(Stored data entries)
=== Section Start ===
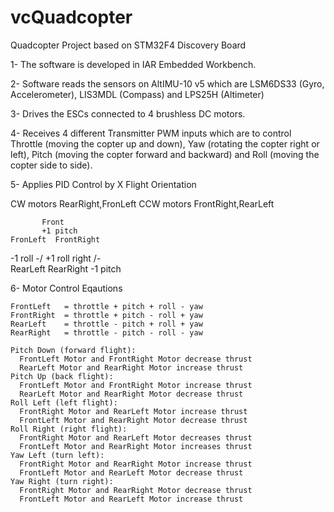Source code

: # vcQuadcopter
Quadcopter Project based on STM32F4 Discovery Board

1- The software is developed in IAR Embedded Workbench.

2- Software reads the sensors on AltIMU-10 v5 which are LSM6DS33 (Gyro, Accelerometer), LIS3MDL (Compass) and LPS25H (Altimeter)

3- Drives the ESCs connected to 4 brushless DC motors.

4- Receives 4 different Transmitter PWM inputs which are to control Throttle (moving the copter up and down), Yaw (rotating the copter right or left), Pitch (moving the copter forward and backward) and Roll (moving the copter side to side).

5- Applies PID Control by X Flight Orientation

CW motors    RearRight,FronLeft
CCW motors   FrontRight,RearLeft

           Front
           +1 pitch
    FronLeft  FrontRight
-1 roll    \-/     +1 roll   right
           /-\
    RearLeft  RearRight
           -1 pitch
		   
6- Motor Control Eqautions

    FrontLeft   = throttle + pitch + roll - yaw
    FrontRight  = throttle + pitch - roll + yaw
    RearLeft    = throttle - pitch + roll + yaw
    RearRight   = throttle - pitch - roll - yaw
    
    Pitch Down (forward flight):
      FrontLeft Motor and FrontRight Motor decrease thrust
      RearLeft Motor and RearRight Motor increase thrust
    Pitch Up (back flight):
      FrontLeft Motor and FrontRight Motor increase thrust
      RearLeft Motor and RearRight Motor decrease thrust
    Roll Left (left flight):
      FrontRight Motor and RearLeft Motor increase thrust
      FrontLeft Motor and RearRight Motor decrease thrust
    Roll Right (right flight):
      FrontRight Motor and RearLeft Motor decreases thrust
      FrontLeft Motor and RearRight Motor increases thrust
    Yaw Left (turn left):
      FrontRight Motor and RearRight Motor increase thrust
      FrontLeft Motor and RearLeft Motor decrease thrust
    Yaw Right (turn right):
      FrontRight Motor and RearRight Motor decrease thrust
      FrontLeft Motor and RearLeft Motor increase thrust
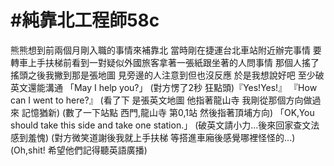 # #純靠北工程師58c



熊熊想到前兩個月剛入職的事情來補靠北
當時剛在捷運台北車站附近辦完事情
要轉車上手扶梯前看到一對疑似外國旅客拿著一張紙跟坐著的人問事情
那個人搖了搖頭之後我撇到那是張地圖 見旁邊的人注意到但也沒反應
於是我想說好吧 至少破英文還能溝通
「May I help you?」
(對方愣了2秒 狂點頭)『Yes!Yes!』
『How can I went to here?』
(看了下 是張英文地圖 他指著龍山寺 我剛從那個方向做過來 記憶猶新)
(數了一下站點 西門,龍山寺 第0,1站 然後指著頂埔方向)
「OK,You should take this side and take one station.」
(破英文請小力...後來回家查文法感到羞愧)
(對方微笑道謝後我就上手扶梯 等搭進車廂後感覺哪裡怪怪的...)
(Oh,shit! 希望他們記得聽英語廣播)
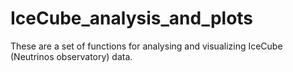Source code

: # IceCube_analysis_and_plots

These are a set of functions for analysing and visualizing IceCube (Neutrinos observatory) data.
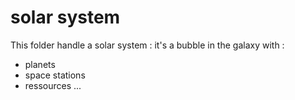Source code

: # solar system

This folder handle a solar system : it's a bubble in the galaxy with : 
- planets
- space stations
- ressources
...

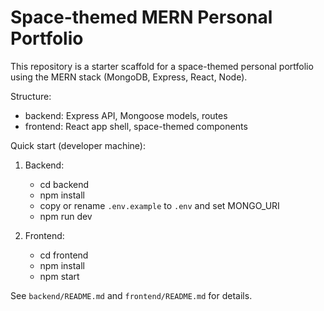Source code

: # Space-themed MERN Personal Portfolio

This repository is a starter scaffold for a space-themed personal portfolio using the MERN stack (MongoDB, Express, React, Node).

Structure:
- backend: Express API, Mongoose models, routes
- frontend: React app shell, space-themed components

Quick start (developer machine):
1. Backend:
   - cd backend
   - npm install
   - copy or rename `.env.example` to `.env` and set MONGO_URI
   - npm run dev

2. Frontend:
   - cd frontend
   - npm install
   - npm start

See `backend/README.md` and `frontend/README.md` for details.
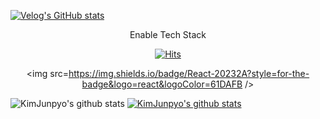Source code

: [![Velog's GitHub stats](https://velog-readme-stats.vercel.app/api/badge?name=player1552)](https://velog.io/@eungyeole) 

<div align=center>
Enable Tech Stack
  
  [![Hits](https://hits.seeyoufarm.com/api/count/incr/badge.svg?url=https%3A%2F%2Fgithub.com%KimJunpyo)](https://hits.seeyoufarm.com)
  
  <img src=https://img.shields.io/badge/React-20232A?style=for-the-badge&logo=react&logoColor=61DAFB />
 </div>

![KimJunpyo's github stats](https://github-readme-stats.vercel.app/api?username=KimJunpyo&show_icons=true)
[![KimJunpyo's github stats](https://github-readme-stats.vercel.app/api/top-langs/?username=KimJunpyo&show_icons=true&hide_border=true&title_color=004386&icon_color=004386&layout=compact)](https://github.com/KimJunpyo)
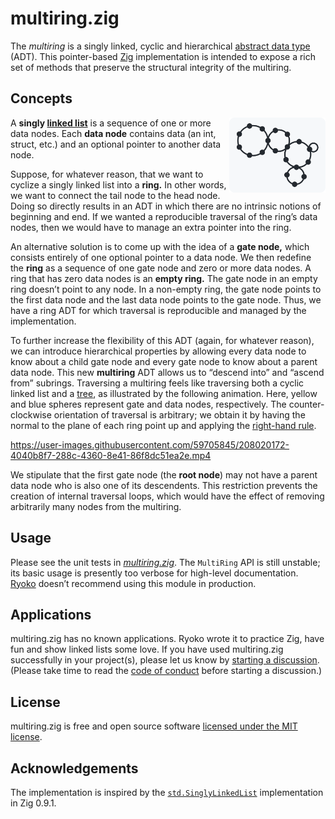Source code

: # multiring.zig

The *multiring* is a singly linked, cyclic and hierarchical [abstract data type] (ADT). This pointer-based [Zig] implementation is intended to expose a rich set of methods that preserve the structural integrity of the multiring.

## Concepts

<picture>
  <source
    media="(prefers-color-scheme: dark)"
    srcset="./docs/img/multiring-github-dark.png"
  >
  <source
    media="(prefers-color-scheme: light)"
    srcset="./docs/img/multiring-github-light.png"
  >
  <img
    title="multiring"
    img alt=""
    src="./docs/img/multiring-github-light.png"
    align="right"
    height="120"
  >
</picture>

A **singly [linked list]** is a sequence of one or more data nodes. Each **data node** contains data (an int, struct, etc.) and an optional pointer to another data node.

Suppose, for whatever reason, that we want to cyclize a singly linked list into a **ring.** In other words, we want to connect the tail node to the head node. Doing so directly results in an ADT in which there are no intrinsic notions of beginning and end. If we wanted a reproducible traversal of the ring’s data nodes, then we would have to manage an extra pointer into the ring.

An alternative solution is to come up with the idea of a **gate node,** which consists entirely of one optional pointer to a data node. We then redefine the **ring** as a sequence of one gate node and zero or more data nodes. A ring that has zero data nodes is an **empty ring.** The gate node in an empty ring doesn’t point to any node. In a non-empty ring, the gate node points to the first data node and the last data node points to the gate node. Thus, we have a ring ADT for which traversal is reproducible and managed by the implementation.

To further increase the flexibility of this ADT (again, for whatever reason), we can introduce hierarchical properties by allowing every data node to know about a child gate node and every gate node to know about a parent data node. This new **multiring** ADT allows us to “descend into” and “ascend from” subrings. Traversing a multiring feels like traversing both a cyclic linked list and a [tree], as illustrated by the following animation. Here, yellow and blue spheres represent gate and data nodes, respectively. The counter-clockwise orientation of traversal is arbitrary; we obtain it by having the normal to the plane of each ring point up and applying the [right-hand rule].

https://user-images.githubusercontent.com/59705845/208020172-4040b8f7-288c-4360-8e41-86f8dc51ea2e.mp4

We stipulate that the first gate node (the **root node**) may not have a parent data node who is also one of its descendents. This restriction prevents the creation of internal traversal loops, which would have the effect of removing arbitrarily many nodes from the multiring.

## Usage

Please see the unit tests in [*multiring.zig*][source]. The `MultiRing` API is still unstable; its basic usage is presently too verbose for high-level documentation. [Ryoko] doesn’t recommend using this module in production.

## Applications

multiring.zig has no known applications. Ryoko wrote it to practice Zig, have fun and show linked lists some love. If you have used multiring.zig successfully in your project(s), please let us know by [starting a discussion][discussions]. (Please take time to read the [code of conduct] before starting a discussion.)

## License

multiring.zig is free and open source software [licensed under the MIT license][license].

## Acknowledgements

The implementation is inspired by the [`std.SinglyLinkedList`][std.SinglyLinkedList] implementation in Zig 0.9.1.

[abstract data type]: https://en.wikipedia.org/wiki/Abstract_data_type
[code of conduct]: ./CODE_OF_CONDUCT.md
[discussions]: https://github.com/ok-ryoko/multiring.zig/discussions
[license]: ./LICENSE.txt
[linked list]: https://en.wikipedia.org/wiki/Linked_list
[right-hand rule]: https://en.wikipedia.org/wiki/Right-hand_rule
[Ryoko]: https://github.com/ok-ryoko
[source]: ./src/multiring.zig
[std.SinglyLinkedList]: https://github.com/ziglang/zig/blob/0.9.1/lib/std/linked_list.zig
[tree]: https://en.wikipedia.org/wiki/Tree_(data_structure)
[Zig]: https://ziglang.org/
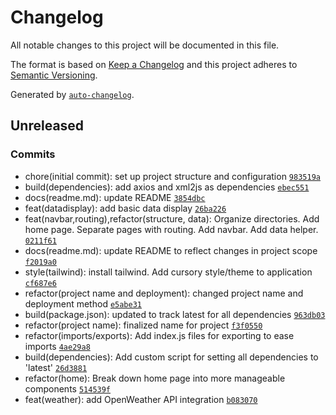 # Changelog

All notable changes to this project will be documented in this file.

The format is based on [Keep a Changelog](https://keepachangelog.com/en/1.0.0/)
and this project adheres to [Semantic Versioning](https://semver.org/spec/v2.0.0.html).

Generated by [`auto-changelog`](https://github.com/CookPete/auto-changelog).

## Unreleased

### Commits

- chore(initial commit): set up project structure and configuration [`983519a`](https://github.com/joshua-cornett/APIconic/commit/983519a75cdbc8f0cd71eb200f2e70a94155ad2d)
- build(dependencies): add axios and xml2js as dependencies [`ebec551`](https://github.com/joshua-cornett/APIconic/commit/ebec551652d037c945b3ccc9a9c3b9ef5b97b6d7)
- docs(readme.md): update README [`3854dbc`](https://github.com/joshua-cornett/APIconic/commit/3854dbcfd8c066ca4aa9055095634381f2093983)
- feat(datadisplay): add basic data display [`26ba226`](https://github.com/joshua-cornett/APIconic/commit/26ba2262d7839aac504dae29cf63c55e72315563)
- feat(navbar,routing),refactor(structure, data): Organize directories. Add home page. Separate pages with routing. Add navbar. Add data helper. [`0211f61`](https://github.com/joshua-cornett/APIconic/commit/0211f614e6a2d65eca9f221948cab5bede2fb680)
- docs(readme.md): update README to reflect changes in project scope [`f2019a0`](https://github.com/joshua-cornett/APIconic/commit/f2019a0528d9e64493c24bfa4196a1df44eb4223)
- style(tailwind): install tailwind. Add cursory style/theme to application [`cf687e6`](https://github.com/joshua-cornett/APIconic/commit/cf687e66cb859edd26e2e78dd36bd02abacff52a)
- refactor(project name and deployment): changed project name and deployment method [`e5abe31`](https://github.com/joshua-cornett/APIconic/commit/e5abe31e46ede14cc5f432e180069898712cb827)
- build(package.json): updated to track latest for all dependencies [`963db03`](https://github.com/joshua-cornett/APIconic/commit/963db03215bfce554f9f7149d69fb966fc5ccf93)
- refactor(project name): finalized name for project [`f3f0550`](https://github.com/joshua-cornett/APIconic/commit/f3f0550141e082632ba9c9595c20b052e6abeb32)
- refactor(imports/exports): Add index.js files for exporting to ease imports [`4ae29a8`](https://github.com/joshua-cornett/APIconic/commit/4ae29a8b1564843457fcd5d65a5320af65f34706)
- build(dependencies): Add custom script for setting all dependencies to 'latest' [`26d3881`](https://github.com/joshua-cornett/APIconic/commit/26d3881c86bdb86e6a7064242b57e7d0a4951726)
- refactor(home): Break down home page into more manageable components [`514539f`](https://github.com/joshua-cornett/APIconic/commit/514539fc896df98361ed68735fd1334e0724d1f4)
- feat(weather): add OpenWeather API integration [`b083070`](https://github.com/joshua-cornett/APIconic/commit/b08307067a6a022feab01dbf90bb366f870497a0)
=== Section End ===
_Task details_
Gather from the data above every line with the string "SinglyLinkedList".

_The completed task_
The implementation is inspired by the [`std.SinglyLinkedList`][std.SinglyLinkedList] implementation in Zig 0.9.1.
[std.SinglyLinkedList]: https://github.com/ziglang/zig/blob/0.9.1/lib/std/linked_list.zig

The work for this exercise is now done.